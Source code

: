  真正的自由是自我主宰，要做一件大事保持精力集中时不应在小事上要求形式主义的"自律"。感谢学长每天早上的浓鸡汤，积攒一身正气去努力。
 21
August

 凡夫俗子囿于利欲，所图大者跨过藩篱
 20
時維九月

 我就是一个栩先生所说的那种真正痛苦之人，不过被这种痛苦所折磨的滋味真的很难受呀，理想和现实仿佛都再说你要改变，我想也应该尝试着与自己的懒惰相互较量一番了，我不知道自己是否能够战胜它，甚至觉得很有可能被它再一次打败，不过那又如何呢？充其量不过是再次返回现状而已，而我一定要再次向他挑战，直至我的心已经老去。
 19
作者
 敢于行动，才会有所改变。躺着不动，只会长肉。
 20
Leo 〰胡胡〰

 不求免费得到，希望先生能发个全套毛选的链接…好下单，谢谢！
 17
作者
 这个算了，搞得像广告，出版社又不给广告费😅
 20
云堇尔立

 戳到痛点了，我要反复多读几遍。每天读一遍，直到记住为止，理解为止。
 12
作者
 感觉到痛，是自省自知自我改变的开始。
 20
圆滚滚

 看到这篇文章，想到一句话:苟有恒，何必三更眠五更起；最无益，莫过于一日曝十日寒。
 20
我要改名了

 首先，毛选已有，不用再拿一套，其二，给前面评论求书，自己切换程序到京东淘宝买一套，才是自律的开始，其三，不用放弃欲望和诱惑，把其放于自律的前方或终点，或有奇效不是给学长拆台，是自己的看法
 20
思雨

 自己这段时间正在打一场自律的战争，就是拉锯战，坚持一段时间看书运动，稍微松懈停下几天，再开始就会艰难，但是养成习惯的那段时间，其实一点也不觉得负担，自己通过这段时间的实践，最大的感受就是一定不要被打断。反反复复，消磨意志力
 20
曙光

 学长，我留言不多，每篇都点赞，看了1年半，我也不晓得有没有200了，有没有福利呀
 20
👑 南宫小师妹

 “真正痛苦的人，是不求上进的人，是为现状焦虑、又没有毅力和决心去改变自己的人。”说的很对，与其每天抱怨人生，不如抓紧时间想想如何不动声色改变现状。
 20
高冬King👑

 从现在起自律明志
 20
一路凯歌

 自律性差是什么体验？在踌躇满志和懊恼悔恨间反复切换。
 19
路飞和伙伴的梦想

#####

WORK ORDER → Write out the lines above exactly, but only from the one containing "这个算了，搞得像广告，出版社又不给广告费😅" through the last one.

FINISHED TASK →
 这个算了，搞得像广告，出版社又不给广告费😅
 20
云堇尔立

 戳到痛点了，我要反复多读几遍。每天读一遍，直到记住为止，理解为止。
 12
作者
 感觉到痛，是自省自知自我改变的开始。
 20
圆滚滚

 看到这篇文章，想到一句话:苟有恒，何必三更眠五更起；最无益，莫过于一日曝十日寒。
 20
我要改名了

 首先，毛选已有，不用再拿一套，其二，给前面评论求书，自己切换程序到京东淘宝买一套，才是自律的开始，其三，不用放弃欲望和诱惑，把其放于自律的前方或终点，或有奇效不是给学长拆台，是自己的看法
 20
思雨

 自己这段时间正在打一场自律的战争，就是拉锯战，坚持一段时间看书运动，稍微松懈停下几天，再开始就会艰难，但是养成习惯的那段时间，其实一点也不觉得负担，自己通过这段时间的实践，最大的感受就是一定不要被打断。反反复复，消磨意志力
 20
曙光

 学长，我留言不多，每篇都点赞，看了1年半，我也不晓得有没有200了，有没有福利呀
 20
👑 南宫小师妹

 “真正痛苦的人，是不求上进的人，是为现状焦虑、又没有毅力和决心去改变自己的人。”说的很对，与其每天抱怨人生，不如抓紧时间想想如何不动声色改变现状。
 20
高冬King👑

 从现在起自律明志
 20
一路凯歌

 自律性差是什么体验？在踌躇满志和懊恼悔恨间反复切换。
 19
路飞和伙伴的梦想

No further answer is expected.